IF Forum 2025 Theme Unveiled: The New Global Reality in Sport

There is an audible rhythm to international sport, a pulse you can almost hear if you spend enough time in congress halls and stadiums alike. Seasons build, Olympic cycles crest, and then – inevitably – the tempo falters. A pandemic interrupts, a war redraws calendars, a new technology rewires the fan experience. The cadence is never still. Sport moves, as the world moves. 

That heartbeat is captured in the newly unveiled theme of the IF Forum 2025:
“The New Global Reality in Sport: IFs in a world that refuses to stand still.” 

The announcement comes at a pivotal moment. In June 2025, Kirsty Coventry took the helm as President of the International Olympic Committee – the first woman, and the first African, to lead the Olympic Movement. Her election marks a new era in global sport governance, one that mirrors the IF Forum’s theme: leadership in uncertain times, and the courage to embrace transformation. Coventry will open the IF Forum with a welcome and keynote address, setting the tone for dialogue in Lausanne this October. 

Across its three days, the IF Forum will examine the currents of change shaping international sport from every angle. On the second day, the conversation widens to the world itself. Professor Simon Chadwick, Professor of AfroEurasian Sport at Emlyon Business School and a leading expert on geopolitical economics and sport, will take the stage to examine disruption and its consequences, tracing what international sport reveals about unity and resilience, and where it faces its hardest tests. 
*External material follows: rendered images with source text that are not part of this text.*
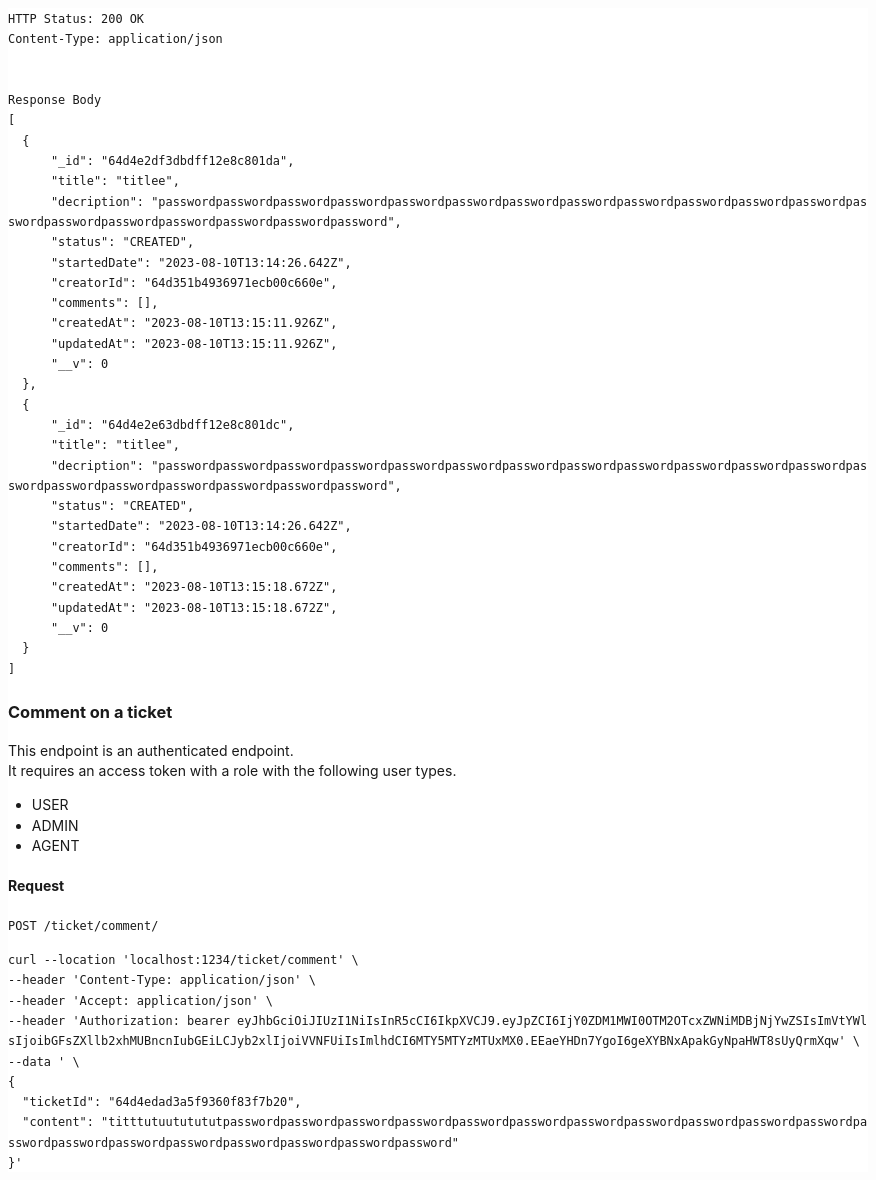     HTTP Status: 200 OK
    Content-Type: application/json
    

    Response Body
    [
      {
          "_id": "64d4e2df3dbdff12e8c801da",
          "title": "titlee",
          "decription": "passwordpasswordpasswordpasswordpasswordpasswordpasswordpasswordpasswordpasswordpasswordpasswordpasswordpasswordpasswordpasswordpasswordpasswordpassword",
          "status": "CREATED",
          "startedDate": "2023-08-10T13:14:26.642Z",
          "creatorId": "64d351b4936971ecb00c660e",
          "comments": [],
          "createdAt": "2023-08-10T13:15:11.926Z",
          "updatedAt": "2023-08-10T13:15:11.926Z",
          "__v": 0
      },
      {
          "_id": "64d4e2e63dbdff12e8c801dc",
          "title": "titlee",
          "decription": "passwordpasswordpasswordpasswordpasswordpasswordpasswordpasswordpasswordpasswordpasswordpasswordpasswordpasswordpasswordpasswordpasswordpasswordpassword",
          "status": "CREATED",
          "startedDate": "2023-08-10T13:14:26.642Z",
          "creatorId": "64d351b4936971ecb00c660e",
          "comments": [],
          "createdAt": "2023-08-10T13:15:18.672Z",
          "updatedAt": "2023-08-10T13:15:18.672Z",
          "__v": 0
      }
    ]

### Comment on a ticket

This endpoint is an authenticated endpoint. \
It requires an access token with a role with the following user types.
- USER
- ADMIN
- AGENT
#### Request



`POST /ticket/comment/`

    curl --location 'localhost:1234/ticket/comment' \
    --header 'Content-Type: application/json' \
    --header 'Accept: application/json' \
    --header 'Authorization: bearer eyJhbGciOiJIUzI1NiIsInR5cCI6IkpXVCJ9.eyJpZCI6IjY0ZDM1MWI0OTM2OTcxZWNiMDBjNjYwZSIsImVtYWlsIjoibGFsZXllb2xhMUBncnIubGEiLCJyb2xlIjoiVVNFUiIsImlhdCI6MTY5MTYzMTUxMX0.EEaeYHDn7YgoI6geXYBNxApakGyNpaHWT8sUyQrmXqw' \
    --data ' \
    {
      "ticketId": "64d4edad3a5f9360f83f7b20",
      "content": "titttutuututututpasswordpasswordpasswordpasswordpasswordpasswordpasswordpasswordpasswordpasswordpasswordpasswordpasswordpasswordpasswordpasswordpasswordpasswordpassword"
    }'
“We live in a complex, sensitive world that can sometimes be challenging to understand and navigate. To do so successfully requires expert insights allied to strong leadership and management. I look forward to speaking at this year’s event and to helping delegates make sense of 21st century sport’s complicated new world,” Chadwick said ahead of the event. 

His address will open the door to discussions that cut to the heart of today’s challenges: from commercialisation and leadership in an age of fragmentation to the visibility and viability of women’s sport, amongst others. Further programme details will be unveiled in the weeks ahead. 

The IF Forum 2025 is not about offering one definitive answer. Instead, it will provide a stage for International Federations to explore the realities of change head-on: how to maintain credibility in a world of competing forces, how to adapt without losing identity, and how to lead in a future that refuses to be linear. 

This October, leaders of global sport will gather at the Olympic Museum to find rhythm in the dissonance and to consider what it means to steer their federations through a reality that is always in motion.